* **YOUR OBJECTIVE**
Every line below between the one holding "a la misma." and the one holding "### Sin *corriente neutral* no hay supernova", inclusive, should be copied exactly, and no other line.

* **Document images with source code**
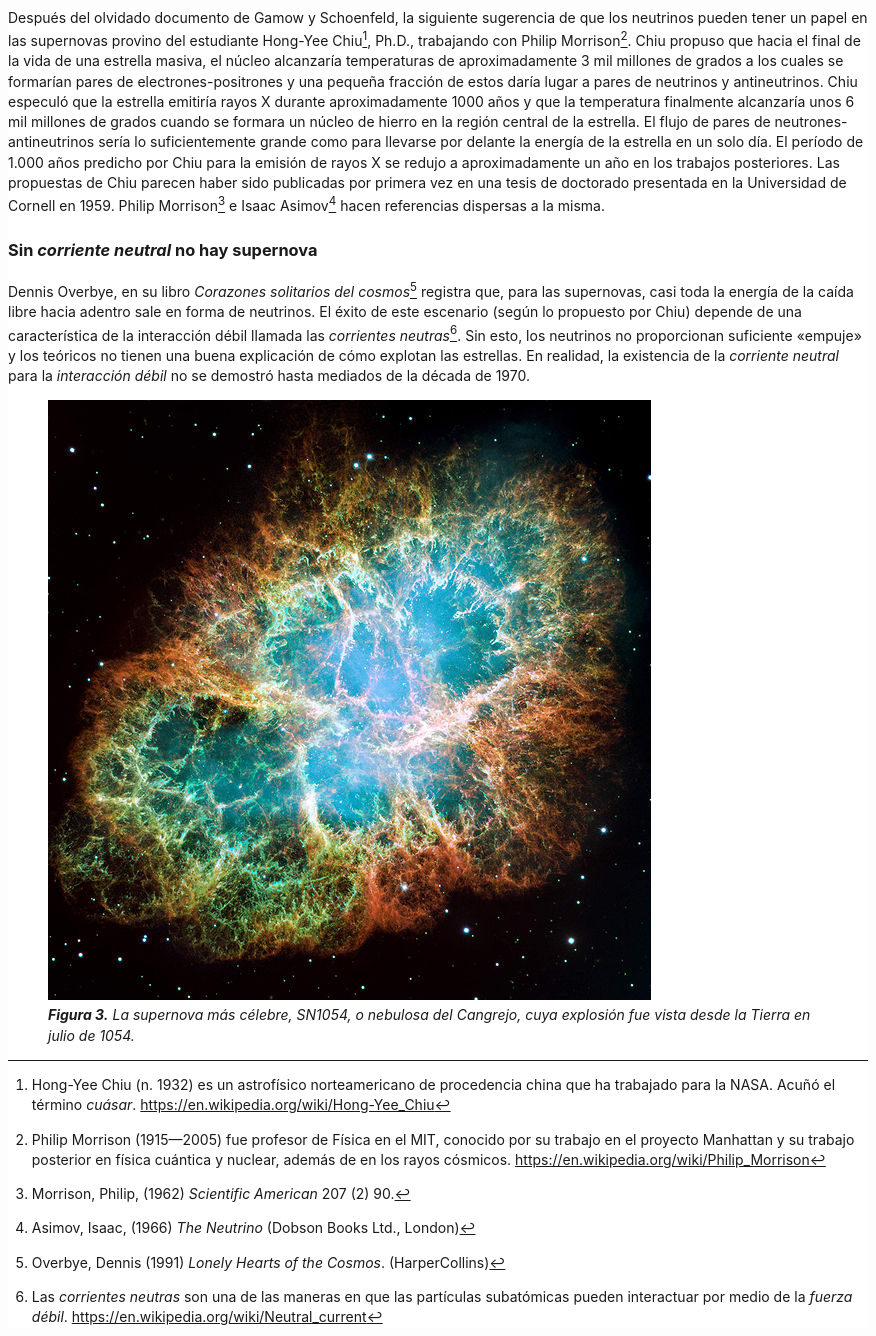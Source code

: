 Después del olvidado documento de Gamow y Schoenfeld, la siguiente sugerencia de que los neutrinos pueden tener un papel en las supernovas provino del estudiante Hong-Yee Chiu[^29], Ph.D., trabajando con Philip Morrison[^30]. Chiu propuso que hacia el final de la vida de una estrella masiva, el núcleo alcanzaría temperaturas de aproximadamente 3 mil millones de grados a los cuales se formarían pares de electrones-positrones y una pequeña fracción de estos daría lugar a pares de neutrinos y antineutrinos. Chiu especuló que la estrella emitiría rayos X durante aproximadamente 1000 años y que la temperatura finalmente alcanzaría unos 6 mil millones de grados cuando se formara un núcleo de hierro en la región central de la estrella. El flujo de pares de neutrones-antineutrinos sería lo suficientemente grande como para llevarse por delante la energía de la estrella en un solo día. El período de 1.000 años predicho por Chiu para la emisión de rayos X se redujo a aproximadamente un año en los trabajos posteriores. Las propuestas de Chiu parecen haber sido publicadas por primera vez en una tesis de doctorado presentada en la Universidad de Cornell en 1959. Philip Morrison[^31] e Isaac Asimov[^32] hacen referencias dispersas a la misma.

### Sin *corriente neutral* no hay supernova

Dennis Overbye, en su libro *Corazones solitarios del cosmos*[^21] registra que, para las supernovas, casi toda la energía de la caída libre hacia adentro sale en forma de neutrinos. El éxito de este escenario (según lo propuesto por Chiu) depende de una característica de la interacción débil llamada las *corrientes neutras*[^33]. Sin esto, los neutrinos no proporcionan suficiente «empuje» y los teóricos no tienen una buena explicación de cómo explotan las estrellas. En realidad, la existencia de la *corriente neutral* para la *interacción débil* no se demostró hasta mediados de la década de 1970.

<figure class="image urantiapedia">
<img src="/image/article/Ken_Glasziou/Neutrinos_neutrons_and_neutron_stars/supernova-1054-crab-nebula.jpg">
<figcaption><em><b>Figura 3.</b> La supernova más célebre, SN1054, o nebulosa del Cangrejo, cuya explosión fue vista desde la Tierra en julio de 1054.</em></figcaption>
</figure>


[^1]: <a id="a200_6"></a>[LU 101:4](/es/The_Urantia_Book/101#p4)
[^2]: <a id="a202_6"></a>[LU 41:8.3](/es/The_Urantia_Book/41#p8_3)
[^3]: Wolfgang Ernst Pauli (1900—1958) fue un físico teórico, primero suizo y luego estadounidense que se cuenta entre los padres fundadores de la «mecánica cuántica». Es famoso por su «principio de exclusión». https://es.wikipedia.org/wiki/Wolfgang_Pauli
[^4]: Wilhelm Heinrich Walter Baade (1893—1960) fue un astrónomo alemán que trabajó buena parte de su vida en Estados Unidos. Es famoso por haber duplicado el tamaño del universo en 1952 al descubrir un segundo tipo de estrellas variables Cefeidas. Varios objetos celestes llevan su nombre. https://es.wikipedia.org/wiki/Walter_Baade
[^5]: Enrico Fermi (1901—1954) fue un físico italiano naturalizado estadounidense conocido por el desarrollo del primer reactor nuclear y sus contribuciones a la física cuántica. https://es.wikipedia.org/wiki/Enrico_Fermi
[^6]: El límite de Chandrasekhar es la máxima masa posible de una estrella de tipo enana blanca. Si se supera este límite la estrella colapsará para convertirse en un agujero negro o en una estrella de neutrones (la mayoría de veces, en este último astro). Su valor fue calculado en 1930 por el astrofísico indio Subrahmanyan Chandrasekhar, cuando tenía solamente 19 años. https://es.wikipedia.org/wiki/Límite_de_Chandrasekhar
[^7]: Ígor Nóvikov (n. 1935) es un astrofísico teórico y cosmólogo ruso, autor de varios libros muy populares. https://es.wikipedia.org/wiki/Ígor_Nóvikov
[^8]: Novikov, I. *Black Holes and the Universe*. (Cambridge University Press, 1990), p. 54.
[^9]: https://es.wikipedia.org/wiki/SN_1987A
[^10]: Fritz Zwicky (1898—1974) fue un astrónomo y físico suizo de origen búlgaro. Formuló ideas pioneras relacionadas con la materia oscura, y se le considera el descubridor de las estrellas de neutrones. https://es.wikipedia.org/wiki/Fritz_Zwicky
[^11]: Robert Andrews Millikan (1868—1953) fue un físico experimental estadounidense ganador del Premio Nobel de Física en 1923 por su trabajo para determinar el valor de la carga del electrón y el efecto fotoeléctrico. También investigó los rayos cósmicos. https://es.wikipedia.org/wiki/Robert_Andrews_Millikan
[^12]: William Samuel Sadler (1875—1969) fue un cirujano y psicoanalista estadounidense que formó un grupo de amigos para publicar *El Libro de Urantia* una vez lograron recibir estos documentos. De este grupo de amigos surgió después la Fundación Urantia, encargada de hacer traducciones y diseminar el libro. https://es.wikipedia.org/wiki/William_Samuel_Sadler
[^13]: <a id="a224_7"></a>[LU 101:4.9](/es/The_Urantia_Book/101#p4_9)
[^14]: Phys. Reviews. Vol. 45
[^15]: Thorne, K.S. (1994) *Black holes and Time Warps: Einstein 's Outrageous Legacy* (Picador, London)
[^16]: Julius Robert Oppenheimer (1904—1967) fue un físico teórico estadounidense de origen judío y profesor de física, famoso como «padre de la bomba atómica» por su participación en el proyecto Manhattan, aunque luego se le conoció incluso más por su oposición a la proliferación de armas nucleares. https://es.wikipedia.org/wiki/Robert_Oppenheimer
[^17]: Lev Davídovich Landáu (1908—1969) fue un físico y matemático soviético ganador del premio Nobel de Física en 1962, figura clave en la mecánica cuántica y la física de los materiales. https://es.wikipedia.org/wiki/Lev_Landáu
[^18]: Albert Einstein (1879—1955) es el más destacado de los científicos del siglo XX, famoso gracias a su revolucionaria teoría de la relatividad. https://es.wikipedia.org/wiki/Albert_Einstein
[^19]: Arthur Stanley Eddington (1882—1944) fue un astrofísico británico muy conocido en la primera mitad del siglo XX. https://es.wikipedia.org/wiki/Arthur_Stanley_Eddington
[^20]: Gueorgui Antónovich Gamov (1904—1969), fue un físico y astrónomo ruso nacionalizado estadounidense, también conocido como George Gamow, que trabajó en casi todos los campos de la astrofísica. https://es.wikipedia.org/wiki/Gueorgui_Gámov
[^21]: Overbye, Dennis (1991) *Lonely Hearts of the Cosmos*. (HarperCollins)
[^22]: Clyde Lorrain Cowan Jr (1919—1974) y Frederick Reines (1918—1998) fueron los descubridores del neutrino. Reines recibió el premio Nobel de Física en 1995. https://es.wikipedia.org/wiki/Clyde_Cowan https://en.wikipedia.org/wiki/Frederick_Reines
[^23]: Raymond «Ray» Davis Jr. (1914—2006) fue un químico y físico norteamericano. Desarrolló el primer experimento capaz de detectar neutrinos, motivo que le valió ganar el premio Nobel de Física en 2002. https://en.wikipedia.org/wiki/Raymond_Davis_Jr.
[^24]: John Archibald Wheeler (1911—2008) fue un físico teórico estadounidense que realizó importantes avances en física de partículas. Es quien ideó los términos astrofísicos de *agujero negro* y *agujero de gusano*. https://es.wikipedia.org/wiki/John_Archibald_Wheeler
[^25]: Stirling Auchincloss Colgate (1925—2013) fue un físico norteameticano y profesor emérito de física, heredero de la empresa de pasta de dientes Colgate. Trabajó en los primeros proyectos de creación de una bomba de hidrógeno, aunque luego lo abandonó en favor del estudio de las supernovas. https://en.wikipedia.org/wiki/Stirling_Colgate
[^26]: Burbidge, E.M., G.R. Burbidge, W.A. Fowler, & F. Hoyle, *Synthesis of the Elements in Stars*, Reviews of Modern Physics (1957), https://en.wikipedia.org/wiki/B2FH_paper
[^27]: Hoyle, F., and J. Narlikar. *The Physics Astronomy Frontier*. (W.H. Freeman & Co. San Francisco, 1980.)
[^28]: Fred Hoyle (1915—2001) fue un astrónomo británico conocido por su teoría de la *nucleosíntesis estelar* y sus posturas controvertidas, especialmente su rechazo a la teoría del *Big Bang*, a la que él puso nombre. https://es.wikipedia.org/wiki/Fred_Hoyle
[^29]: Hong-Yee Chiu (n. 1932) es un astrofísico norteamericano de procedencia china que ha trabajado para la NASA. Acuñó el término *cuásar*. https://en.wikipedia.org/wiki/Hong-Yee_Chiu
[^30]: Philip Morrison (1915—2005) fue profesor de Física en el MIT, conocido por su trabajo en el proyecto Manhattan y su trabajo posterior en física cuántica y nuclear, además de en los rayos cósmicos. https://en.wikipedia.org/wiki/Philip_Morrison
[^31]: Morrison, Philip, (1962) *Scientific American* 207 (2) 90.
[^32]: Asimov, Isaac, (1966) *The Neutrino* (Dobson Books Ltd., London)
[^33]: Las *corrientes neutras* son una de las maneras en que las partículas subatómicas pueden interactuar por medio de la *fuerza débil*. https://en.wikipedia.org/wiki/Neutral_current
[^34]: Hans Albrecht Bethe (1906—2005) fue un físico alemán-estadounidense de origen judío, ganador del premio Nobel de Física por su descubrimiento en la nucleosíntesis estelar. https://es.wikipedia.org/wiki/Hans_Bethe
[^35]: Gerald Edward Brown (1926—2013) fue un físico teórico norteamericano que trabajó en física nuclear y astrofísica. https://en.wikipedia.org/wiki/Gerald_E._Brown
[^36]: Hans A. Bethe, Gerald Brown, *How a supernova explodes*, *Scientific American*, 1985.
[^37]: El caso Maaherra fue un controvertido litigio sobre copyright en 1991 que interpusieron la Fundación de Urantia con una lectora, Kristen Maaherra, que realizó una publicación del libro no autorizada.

* **SOLUTION TO THE PROBLEM**
: Después del olvidado documento de Gamow y Schoenfeld, la siguiente sugerencia de que los neutrinos pueden tener un papel en las supernovas provino del estudiante Hong-Yee Chiu[^29], Ph.D., trabajando con Philip Morrison[^30]. Chiu propuso que hacia el final de la vida de una estrella masiva, el núcleo alcanzaría temperaturas de aproximadamente 3 mil millones de grados a los cuales se formarían pares de electrones-positrones y una pequeña fracción de estos daría lugar a pares de neutrinos y antineutrinos. Chiu especuló que la estrella emitiría rayos X durante aproximadamente 1000 años y que la temperatura finalmente alcanzaría unos 6 mil millones de grados cuando se formara un núcleo de hierro en la región central de la estrella. El flujo de pares de neutrones-antineutrinos sería lo suficientemente grande como para llevarse por delante la energía de la estrella en un solo día. El período de 1.000 años predicho por Chiu para la emisión de rayos X se redujo a aproximadamente un año en los trabajos posteriores. Las propuestas de Chiu parecen haber sido publicadas por primera vez en una tesis de doctorado presentada en la Universidad de Cornell en 1959. Philip Morrison[^31] e Isaac Asimov[^32] hacen referencias dispersas a la misma.

### Sin *corriente neutral* no hay supernova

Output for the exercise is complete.